━━━ Data to use
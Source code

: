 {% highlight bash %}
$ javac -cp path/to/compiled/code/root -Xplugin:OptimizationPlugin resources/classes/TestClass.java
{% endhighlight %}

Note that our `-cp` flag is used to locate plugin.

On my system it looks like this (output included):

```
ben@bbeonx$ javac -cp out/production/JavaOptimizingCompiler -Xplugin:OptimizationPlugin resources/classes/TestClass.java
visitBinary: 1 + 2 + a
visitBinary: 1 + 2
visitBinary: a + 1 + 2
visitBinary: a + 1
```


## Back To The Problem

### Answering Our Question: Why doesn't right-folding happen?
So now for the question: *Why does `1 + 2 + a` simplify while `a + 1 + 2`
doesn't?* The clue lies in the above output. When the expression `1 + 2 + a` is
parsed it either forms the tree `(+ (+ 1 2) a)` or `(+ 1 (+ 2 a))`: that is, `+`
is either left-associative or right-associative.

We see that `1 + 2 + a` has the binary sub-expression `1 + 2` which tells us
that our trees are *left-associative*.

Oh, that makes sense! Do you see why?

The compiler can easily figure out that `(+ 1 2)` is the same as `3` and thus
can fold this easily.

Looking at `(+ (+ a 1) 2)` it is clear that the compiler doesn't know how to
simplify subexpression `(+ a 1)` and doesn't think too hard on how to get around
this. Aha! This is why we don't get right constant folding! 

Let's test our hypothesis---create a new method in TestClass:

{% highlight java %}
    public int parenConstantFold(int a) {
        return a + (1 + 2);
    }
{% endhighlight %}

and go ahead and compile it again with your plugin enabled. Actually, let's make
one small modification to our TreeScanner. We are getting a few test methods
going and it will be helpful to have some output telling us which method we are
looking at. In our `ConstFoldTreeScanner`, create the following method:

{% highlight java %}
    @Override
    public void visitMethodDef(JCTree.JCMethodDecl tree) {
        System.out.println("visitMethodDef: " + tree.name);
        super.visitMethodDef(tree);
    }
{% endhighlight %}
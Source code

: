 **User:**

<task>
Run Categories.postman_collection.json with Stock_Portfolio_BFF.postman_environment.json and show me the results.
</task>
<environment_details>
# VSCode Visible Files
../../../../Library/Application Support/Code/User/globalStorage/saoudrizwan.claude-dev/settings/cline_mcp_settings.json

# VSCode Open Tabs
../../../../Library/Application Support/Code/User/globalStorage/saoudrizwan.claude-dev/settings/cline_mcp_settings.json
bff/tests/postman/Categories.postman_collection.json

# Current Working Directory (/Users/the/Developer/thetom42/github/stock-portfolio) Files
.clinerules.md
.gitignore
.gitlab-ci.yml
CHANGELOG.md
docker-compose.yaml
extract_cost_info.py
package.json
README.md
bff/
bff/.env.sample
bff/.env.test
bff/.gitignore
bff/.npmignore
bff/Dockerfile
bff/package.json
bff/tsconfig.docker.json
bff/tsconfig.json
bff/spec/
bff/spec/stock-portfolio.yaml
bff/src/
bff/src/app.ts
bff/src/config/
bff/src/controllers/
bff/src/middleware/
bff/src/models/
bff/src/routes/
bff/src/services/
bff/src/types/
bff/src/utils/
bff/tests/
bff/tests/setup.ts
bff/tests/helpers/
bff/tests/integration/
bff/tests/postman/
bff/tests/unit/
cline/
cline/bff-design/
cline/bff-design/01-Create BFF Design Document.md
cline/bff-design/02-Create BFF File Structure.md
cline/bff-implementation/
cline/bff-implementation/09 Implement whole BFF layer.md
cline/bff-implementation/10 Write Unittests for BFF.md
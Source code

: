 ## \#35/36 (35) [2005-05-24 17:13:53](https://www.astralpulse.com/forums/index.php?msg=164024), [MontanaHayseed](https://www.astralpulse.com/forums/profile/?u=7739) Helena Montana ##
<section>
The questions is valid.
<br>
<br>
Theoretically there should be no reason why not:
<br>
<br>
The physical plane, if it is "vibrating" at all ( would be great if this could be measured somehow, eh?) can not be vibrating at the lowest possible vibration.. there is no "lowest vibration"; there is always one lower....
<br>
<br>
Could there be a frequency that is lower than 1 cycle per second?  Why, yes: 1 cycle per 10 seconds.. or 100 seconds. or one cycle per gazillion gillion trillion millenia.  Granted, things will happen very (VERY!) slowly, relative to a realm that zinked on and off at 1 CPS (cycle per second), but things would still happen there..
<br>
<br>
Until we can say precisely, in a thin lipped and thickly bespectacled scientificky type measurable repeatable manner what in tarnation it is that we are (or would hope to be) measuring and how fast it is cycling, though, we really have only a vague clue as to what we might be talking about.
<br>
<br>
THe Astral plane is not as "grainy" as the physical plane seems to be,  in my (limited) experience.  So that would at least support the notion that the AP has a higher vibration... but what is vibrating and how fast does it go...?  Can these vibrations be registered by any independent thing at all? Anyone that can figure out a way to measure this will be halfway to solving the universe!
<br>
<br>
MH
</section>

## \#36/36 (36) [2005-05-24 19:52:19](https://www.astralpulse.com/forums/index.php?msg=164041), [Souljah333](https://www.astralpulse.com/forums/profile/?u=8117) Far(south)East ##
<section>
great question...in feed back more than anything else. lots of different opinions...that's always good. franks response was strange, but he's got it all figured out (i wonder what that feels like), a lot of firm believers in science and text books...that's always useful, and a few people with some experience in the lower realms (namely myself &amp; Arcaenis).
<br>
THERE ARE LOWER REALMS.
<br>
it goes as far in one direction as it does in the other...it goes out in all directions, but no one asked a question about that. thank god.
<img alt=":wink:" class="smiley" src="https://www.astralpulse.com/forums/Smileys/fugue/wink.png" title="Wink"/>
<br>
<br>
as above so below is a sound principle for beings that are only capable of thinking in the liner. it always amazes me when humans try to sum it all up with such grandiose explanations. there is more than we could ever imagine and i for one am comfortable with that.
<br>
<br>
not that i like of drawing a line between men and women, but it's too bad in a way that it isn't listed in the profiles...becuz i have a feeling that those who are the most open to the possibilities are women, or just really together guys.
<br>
━━━━━━
:: To do ::
From the entries above, collect every line with the string "clue" in it.

:: Written response ::
doesn't?* The clue lies in the above output. When the expression `1 + 2 + a` is
Until we can say precisely, in a thin lipped and thickly bespectacled scientificky type measurable repeatable manner what in tarnation it is that we are (or would hope to be) measuring and how fast it is cycling, though, we really have only a vague clue as to what we might be talking about.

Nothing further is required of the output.